Johnson recently earned a bachelor’s degree in business management from University of Phoenix, and he has completed Leadership Augusta.
Two years ago, the commission broke a 15-year tradition of electing a black mayor pro tem to serve under a white mayor when it chose outgoing Comissioner Joe Bowles.
Johnson, who is black and wanted the position then, said this time he has the six votes necessary.
Commissioner Joe Jackson said he suggested Johnson for the post earlier in the year and will nominate him at Wednesday’s commission meeting, the first of the new year.
“I think he needs to be the man for two years,” Jackson said. “I don’t have a problem with him; I work with him. We’re different in so many ways, but we think alike.”
Commissioner Wayne Guilfoyle said Johnson has a calming presence on the commission and has his vote for mayor pro tem.

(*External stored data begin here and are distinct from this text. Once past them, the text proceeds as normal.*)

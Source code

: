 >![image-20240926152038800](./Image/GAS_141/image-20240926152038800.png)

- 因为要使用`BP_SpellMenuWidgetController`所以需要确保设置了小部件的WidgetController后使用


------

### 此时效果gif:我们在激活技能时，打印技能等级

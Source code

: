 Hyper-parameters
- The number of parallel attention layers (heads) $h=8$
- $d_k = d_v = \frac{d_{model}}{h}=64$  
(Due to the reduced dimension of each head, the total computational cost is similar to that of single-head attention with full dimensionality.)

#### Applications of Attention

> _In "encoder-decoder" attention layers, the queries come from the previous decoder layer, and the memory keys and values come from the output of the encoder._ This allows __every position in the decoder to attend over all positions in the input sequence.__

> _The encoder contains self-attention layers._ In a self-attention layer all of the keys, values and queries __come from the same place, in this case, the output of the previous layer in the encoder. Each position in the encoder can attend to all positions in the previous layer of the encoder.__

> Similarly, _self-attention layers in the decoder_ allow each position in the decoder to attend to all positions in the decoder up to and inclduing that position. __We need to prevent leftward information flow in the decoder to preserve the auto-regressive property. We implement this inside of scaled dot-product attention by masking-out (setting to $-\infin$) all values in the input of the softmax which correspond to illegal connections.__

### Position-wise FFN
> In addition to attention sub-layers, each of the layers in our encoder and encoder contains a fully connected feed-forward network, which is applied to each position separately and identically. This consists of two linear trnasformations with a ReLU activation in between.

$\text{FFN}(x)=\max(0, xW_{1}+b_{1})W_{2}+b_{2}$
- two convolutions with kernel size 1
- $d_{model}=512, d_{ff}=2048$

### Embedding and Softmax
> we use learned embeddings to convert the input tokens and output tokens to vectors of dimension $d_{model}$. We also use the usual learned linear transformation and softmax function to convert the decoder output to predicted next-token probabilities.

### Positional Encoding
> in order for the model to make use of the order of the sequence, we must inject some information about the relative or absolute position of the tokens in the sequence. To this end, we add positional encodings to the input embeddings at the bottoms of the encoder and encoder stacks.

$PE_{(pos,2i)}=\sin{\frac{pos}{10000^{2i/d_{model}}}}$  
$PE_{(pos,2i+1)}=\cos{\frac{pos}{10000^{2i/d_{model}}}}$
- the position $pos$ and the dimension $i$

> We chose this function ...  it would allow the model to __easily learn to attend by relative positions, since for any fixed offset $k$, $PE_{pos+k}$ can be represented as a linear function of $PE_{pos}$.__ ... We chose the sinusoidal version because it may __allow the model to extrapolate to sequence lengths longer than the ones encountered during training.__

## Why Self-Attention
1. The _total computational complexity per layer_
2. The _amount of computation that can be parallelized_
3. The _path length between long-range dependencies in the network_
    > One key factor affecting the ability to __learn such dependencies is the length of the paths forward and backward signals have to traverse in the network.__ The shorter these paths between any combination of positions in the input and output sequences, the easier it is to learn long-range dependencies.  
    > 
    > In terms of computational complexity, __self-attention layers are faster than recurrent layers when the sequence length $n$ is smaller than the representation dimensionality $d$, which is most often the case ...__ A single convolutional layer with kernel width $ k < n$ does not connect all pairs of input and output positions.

“You need somebody that’s going to be the face of the public, that’s cordial and has the time to do it,” Guilfoyle said.
“Even in legal he’s able to calm the floor,” he said about the closed-door meetings commissioners sometimes hold with the city attorney.
“It’s easy to find problems or point out problems, but it takes leadership to come up with solutions,” Guilfoyle said.
Support for Johnson might not be unanimous. Commissioners Bill Lockett and Grady Smith, who did not return calls seeking comment, have expressed interest in the post.
Commissioner-elect Bill Fennoy said he hadn’t made up his mind, while Commissioner-elect Marion Williams speculated Johnson’s support might come only from Johnson himself and the commission’s five white members.
“I think it might be that way,” Williams said.
The other responsibility of the mayor pro tem is setting commissioner appointments to standing committees, with the mayor’s approval. While most committee votes require full commission approval, a chairman presides over committee meetings, which allow extended discussion of agenda items.
Johnson said his tentative list of two-year committee appointments includes Guilfoyle to serve as chairman of the finance committee; Lockett to remain as administrative services chairman; Jackson to serve as chairman of engineering; Commissioner Alvin Mason to preside over public safety and Smith to lead the city’s public services committee.
The commission will vote on committee and mayor pro tem appointments at Wednesday’s 5 p.m. meeting after the 4 p.m. administration of the oath of office to four incoming commissioners.